Required work: Please repeat only these lines, exactly: the one containing "## 📁 File Structure" and all that come after it in the material.

Stored data:
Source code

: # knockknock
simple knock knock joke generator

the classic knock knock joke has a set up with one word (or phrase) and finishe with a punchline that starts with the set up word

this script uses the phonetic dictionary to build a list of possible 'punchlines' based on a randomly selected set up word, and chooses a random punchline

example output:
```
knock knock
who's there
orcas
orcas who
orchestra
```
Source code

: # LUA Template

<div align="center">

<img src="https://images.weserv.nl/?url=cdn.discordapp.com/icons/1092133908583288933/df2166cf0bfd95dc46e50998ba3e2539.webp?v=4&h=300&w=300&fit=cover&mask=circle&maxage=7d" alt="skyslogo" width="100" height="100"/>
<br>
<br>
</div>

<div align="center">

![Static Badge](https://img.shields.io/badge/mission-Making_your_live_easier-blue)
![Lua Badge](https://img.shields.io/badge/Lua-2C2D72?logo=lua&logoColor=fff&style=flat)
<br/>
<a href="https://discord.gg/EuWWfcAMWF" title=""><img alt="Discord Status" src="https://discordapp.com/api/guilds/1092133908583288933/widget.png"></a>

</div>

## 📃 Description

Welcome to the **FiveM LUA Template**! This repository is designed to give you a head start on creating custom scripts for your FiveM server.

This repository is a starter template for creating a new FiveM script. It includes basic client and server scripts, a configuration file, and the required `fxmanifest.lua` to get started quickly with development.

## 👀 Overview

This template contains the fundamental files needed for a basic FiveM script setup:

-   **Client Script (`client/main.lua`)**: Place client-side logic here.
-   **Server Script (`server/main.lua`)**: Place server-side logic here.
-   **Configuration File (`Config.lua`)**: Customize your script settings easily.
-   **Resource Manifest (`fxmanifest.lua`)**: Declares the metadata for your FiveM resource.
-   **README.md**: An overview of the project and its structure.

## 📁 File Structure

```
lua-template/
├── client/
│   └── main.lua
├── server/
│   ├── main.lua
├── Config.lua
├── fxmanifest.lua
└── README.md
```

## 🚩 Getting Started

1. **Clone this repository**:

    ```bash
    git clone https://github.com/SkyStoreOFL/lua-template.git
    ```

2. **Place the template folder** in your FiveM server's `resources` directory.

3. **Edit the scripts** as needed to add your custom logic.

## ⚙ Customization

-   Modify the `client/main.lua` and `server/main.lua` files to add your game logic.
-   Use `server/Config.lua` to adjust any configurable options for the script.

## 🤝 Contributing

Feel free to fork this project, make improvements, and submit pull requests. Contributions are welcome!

Solution to the problem:
## 📁 File Structure

```
lua-template/
├── client/
│   └── main.lua
├── server/
│   ├── main.lua
├── Config.lua
├── fxmanifest.lua
└── README.md
```

## 🚩 Getting Started

1. **Clone this repository**:

    ```bash
    git clone https://github.com/SkyStoreOFL/lua-template.git
    ```

2. **Place the template folder** in your FiveM server's `resources` directory.

3. **Edit the scripts** as needed to add your custom logic.

## ⚙ Customization

-   Modify the `client/main.lua` and `server/main.lua` files to add your game logic.
-   Use `server/Config.lua` to adjust any configurable options for the script.

## 🤝 Contributing

Feel free to fork this project, make improvements, and submit pull requests. Contributions are welcome!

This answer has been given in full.